Assignment: Throughout the material below, count the lines that include the string "debugger", then report only the resulting number.
* * * * * * *
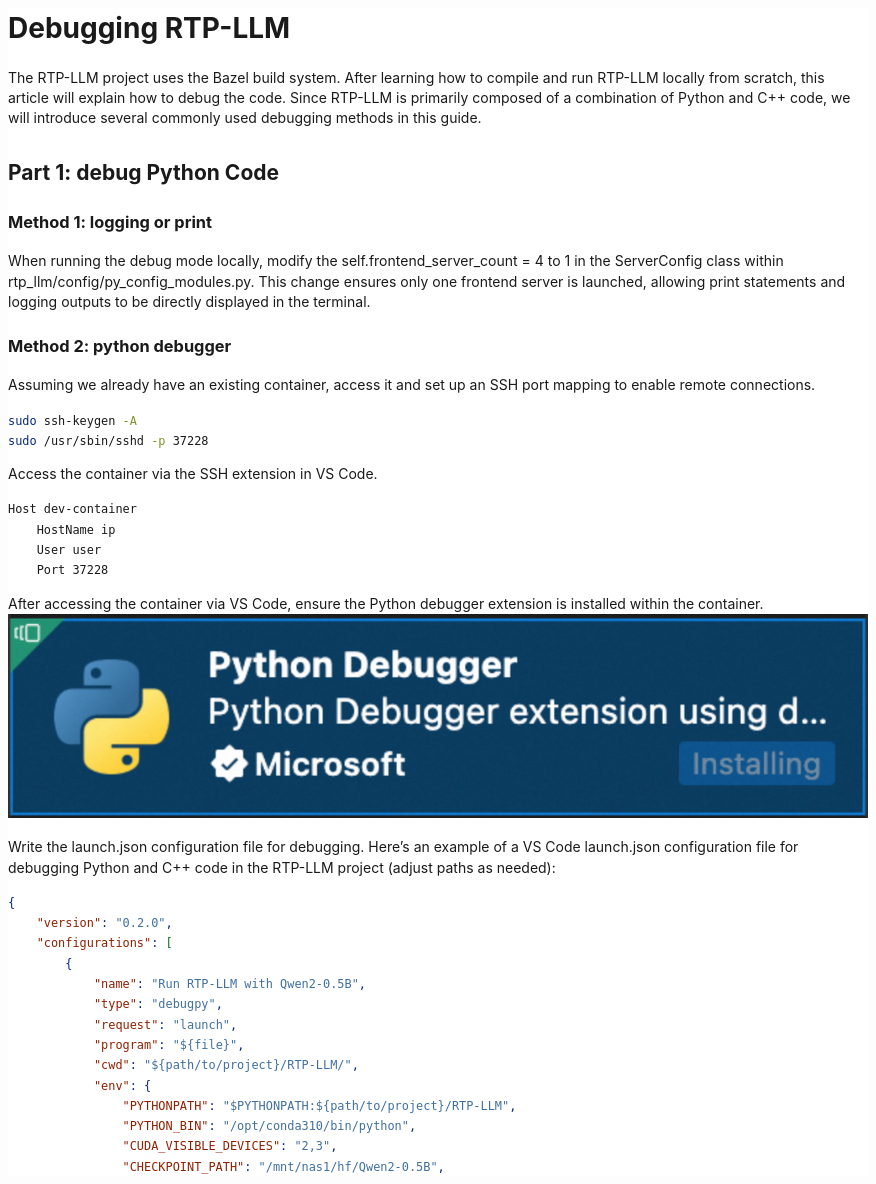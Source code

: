 # Debugging RTP-LLM

The RTP-LLM project uses the Bazel build system. After learning how to compile and run RTP-LLM locally from scratch, this article will explain how to debug the code. Since RTP-LLM is primarily composed of a combination of Python and C++ code, we will introduce several commonly used debugging methods in this guide.

## Part 1: debug Python Code

### Method 1: logging or print

When running the debug mode locally, modify the self.frontend_server_count = 4 to 1 in the ServerConfig class within rtp_llm/config/py_config_modules.py. This change ensures only one frontend server is launched, allowing print statements and logging outputs to be directly displayed in the terminal.


### Method 2: python debugger
Assuming we already have an existing container, access it and set up an SSH port mapping to enable remote connections.
```bash
sudo ssh-keygen -A
sudo /usr/sbin/sshd -p 37228
```
Access the container via the SSH extension in VS Code.

```bash
Host dev-container
    HostName ip
    User user
    Port 37228
```
After accessing the container via VS Code, ensure the Python debugger extension is installed within the container.
![alt text](../pics/debug_image-debugger.png)

Write the launch.json configuration file for debugging.
Here’s an example of a VS Code launch.json configuration file for debugging Python and C++ code in the RTP-LLM project (adjust paths as needed):
```json
{
    "version": "0.2.0",
    "configurations": [
        {
            "name": "Run RTP-LLM with Qwen2-0.5B",
            "type": "debugpy",
            "request": "launch",
            "program": "${file}",
            "cwd": "${path/to/project}/RTP-LLM/",
            "env": {
                "PYTHONPATH": "$PYTHONPATH:${path/to/project}/RTP-LLM",
                "PYTHON_BIN": "/opt/conda310/bin/python",
                "CUDA_VISIBLE_DEVICES": "2,3",
                "CHECKPOINT_PATH": "/mnt/nas1/hf/Qwen2-0.5B",
```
* * * * * * *
Solution below: 3